▶ What to do
From the records below, please repeat exactly the line that has "I'd like to", the line that has "can currently execute.", and every line between them, and nothing else.

-- Data listing follows --

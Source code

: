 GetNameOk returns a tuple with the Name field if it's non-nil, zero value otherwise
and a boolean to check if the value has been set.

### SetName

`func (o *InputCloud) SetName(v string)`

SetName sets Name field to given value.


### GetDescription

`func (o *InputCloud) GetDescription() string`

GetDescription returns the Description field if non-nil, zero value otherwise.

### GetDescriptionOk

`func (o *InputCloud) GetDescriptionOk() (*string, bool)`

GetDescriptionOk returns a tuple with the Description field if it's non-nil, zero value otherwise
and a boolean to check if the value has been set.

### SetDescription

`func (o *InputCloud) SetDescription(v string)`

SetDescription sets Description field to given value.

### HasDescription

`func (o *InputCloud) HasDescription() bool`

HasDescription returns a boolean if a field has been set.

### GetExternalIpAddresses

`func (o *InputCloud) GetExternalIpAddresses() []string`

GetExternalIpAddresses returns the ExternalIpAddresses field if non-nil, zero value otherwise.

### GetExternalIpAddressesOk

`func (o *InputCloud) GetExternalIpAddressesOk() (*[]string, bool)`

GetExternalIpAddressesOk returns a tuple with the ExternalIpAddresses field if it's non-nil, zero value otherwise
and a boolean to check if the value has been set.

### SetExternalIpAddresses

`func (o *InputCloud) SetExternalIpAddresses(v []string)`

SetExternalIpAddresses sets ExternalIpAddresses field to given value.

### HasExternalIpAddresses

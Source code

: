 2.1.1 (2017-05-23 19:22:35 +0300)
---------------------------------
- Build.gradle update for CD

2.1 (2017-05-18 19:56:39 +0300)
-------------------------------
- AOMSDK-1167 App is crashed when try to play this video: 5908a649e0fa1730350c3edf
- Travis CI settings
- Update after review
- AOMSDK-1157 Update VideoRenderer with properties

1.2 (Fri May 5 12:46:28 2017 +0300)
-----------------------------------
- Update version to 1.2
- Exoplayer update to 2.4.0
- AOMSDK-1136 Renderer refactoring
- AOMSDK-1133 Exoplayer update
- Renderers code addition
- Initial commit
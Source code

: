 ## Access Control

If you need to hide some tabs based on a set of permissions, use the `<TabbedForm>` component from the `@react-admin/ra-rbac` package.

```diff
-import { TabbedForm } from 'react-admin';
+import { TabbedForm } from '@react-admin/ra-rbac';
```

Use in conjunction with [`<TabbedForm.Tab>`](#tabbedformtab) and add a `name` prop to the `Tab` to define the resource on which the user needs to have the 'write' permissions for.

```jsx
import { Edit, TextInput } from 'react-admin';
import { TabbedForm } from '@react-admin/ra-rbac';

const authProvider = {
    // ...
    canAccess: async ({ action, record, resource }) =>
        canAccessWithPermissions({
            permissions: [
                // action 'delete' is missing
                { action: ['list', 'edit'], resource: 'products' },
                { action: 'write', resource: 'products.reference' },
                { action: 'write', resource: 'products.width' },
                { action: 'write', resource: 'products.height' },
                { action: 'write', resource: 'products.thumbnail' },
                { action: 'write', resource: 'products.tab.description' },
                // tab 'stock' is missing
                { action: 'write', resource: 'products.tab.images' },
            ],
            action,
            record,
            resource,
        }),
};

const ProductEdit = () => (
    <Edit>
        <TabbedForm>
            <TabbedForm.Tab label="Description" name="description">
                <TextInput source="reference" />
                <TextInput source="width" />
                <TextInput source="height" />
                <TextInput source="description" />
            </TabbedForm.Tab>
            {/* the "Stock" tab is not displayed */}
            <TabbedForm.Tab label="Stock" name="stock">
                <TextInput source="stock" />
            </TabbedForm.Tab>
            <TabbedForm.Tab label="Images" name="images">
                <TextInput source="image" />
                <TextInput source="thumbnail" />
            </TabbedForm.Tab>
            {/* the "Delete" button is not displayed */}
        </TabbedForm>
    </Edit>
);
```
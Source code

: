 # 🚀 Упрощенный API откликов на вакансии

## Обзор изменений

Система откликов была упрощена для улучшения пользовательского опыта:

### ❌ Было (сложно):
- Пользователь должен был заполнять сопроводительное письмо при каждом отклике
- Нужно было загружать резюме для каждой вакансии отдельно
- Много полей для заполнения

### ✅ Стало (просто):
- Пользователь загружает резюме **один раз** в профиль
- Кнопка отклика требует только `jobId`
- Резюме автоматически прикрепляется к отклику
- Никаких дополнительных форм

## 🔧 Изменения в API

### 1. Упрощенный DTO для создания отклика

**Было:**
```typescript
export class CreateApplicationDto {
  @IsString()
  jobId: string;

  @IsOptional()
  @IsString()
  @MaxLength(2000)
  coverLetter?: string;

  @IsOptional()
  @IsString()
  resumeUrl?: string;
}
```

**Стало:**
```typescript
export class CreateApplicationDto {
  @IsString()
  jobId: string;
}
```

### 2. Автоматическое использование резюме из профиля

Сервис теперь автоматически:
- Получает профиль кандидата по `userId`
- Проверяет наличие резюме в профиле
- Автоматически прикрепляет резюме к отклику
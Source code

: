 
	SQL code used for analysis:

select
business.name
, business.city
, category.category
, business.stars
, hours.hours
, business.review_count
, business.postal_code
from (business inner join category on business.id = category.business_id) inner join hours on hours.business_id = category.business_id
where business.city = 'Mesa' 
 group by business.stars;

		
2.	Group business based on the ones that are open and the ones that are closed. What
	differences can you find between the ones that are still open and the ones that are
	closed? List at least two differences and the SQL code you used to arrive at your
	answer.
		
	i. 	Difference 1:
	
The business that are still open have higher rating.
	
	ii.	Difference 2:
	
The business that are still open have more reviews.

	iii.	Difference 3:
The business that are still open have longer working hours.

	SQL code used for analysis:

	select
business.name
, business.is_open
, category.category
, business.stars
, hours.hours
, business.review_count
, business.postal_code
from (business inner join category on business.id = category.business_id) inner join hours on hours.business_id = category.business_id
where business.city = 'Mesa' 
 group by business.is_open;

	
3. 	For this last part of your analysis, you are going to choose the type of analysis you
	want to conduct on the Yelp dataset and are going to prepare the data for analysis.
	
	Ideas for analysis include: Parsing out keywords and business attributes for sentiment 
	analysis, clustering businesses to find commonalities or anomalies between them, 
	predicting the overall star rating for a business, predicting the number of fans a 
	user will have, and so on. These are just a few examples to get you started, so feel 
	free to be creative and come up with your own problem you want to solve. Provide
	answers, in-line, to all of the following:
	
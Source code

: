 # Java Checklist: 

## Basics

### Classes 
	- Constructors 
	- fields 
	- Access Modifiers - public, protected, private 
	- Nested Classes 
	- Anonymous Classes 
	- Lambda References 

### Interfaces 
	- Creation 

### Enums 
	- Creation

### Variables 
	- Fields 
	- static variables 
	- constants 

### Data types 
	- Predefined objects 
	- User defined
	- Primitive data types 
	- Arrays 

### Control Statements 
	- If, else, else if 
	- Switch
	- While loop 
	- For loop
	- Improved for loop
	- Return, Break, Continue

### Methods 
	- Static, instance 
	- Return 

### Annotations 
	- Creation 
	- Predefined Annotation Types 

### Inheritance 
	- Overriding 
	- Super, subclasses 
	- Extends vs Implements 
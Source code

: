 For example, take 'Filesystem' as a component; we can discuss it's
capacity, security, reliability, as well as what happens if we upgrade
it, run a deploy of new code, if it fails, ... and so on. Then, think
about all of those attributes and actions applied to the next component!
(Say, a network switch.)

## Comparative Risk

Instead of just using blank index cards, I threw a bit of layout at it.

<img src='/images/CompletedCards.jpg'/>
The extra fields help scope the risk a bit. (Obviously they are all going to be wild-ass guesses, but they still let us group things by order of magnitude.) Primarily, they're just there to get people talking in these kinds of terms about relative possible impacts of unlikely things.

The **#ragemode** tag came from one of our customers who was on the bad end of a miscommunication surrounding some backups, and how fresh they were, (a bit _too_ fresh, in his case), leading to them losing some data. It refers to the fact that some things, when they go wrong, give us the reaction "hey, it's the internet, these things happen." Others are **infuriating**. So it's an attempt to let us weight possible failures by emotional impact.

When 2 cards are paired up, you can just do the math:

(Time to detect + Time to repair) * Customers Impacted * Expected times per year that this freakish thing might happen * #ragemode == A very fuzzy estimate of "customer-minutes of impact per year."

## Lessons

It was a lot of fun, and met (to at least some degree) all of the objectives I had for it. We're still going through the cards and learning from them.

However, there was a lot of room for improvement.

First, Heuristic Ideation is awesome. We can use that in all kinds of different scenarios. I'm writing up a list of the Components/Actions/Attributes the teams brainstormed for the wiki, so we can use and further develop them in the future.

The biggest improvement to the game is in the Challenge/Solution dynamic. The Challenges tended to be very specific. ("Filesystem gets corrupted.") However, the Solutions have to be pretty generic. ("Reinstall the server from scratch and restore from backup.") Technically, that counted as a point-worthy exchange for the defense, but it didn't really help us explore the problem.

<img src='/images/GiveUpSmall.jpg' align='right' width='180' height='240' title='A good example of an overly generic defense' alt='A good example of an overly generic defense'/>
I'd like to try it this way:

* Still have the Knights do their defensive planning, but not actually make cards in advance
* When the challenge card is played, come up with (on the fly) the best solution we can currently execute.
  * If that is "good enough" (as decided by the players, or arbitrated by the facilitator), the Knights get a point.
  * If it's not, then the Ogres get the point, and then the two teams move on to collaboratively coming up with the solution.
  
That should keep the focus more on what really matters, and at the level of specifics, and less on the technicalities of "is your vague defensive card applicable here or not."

-- Data listing concluded --

▶ Your response
I'd like to try it this way:

* Still have the Knights do their defensive planning, but not actually make cards in advance
* When the challenge card is played, come up with (on the fly) the best solution we can currently execute.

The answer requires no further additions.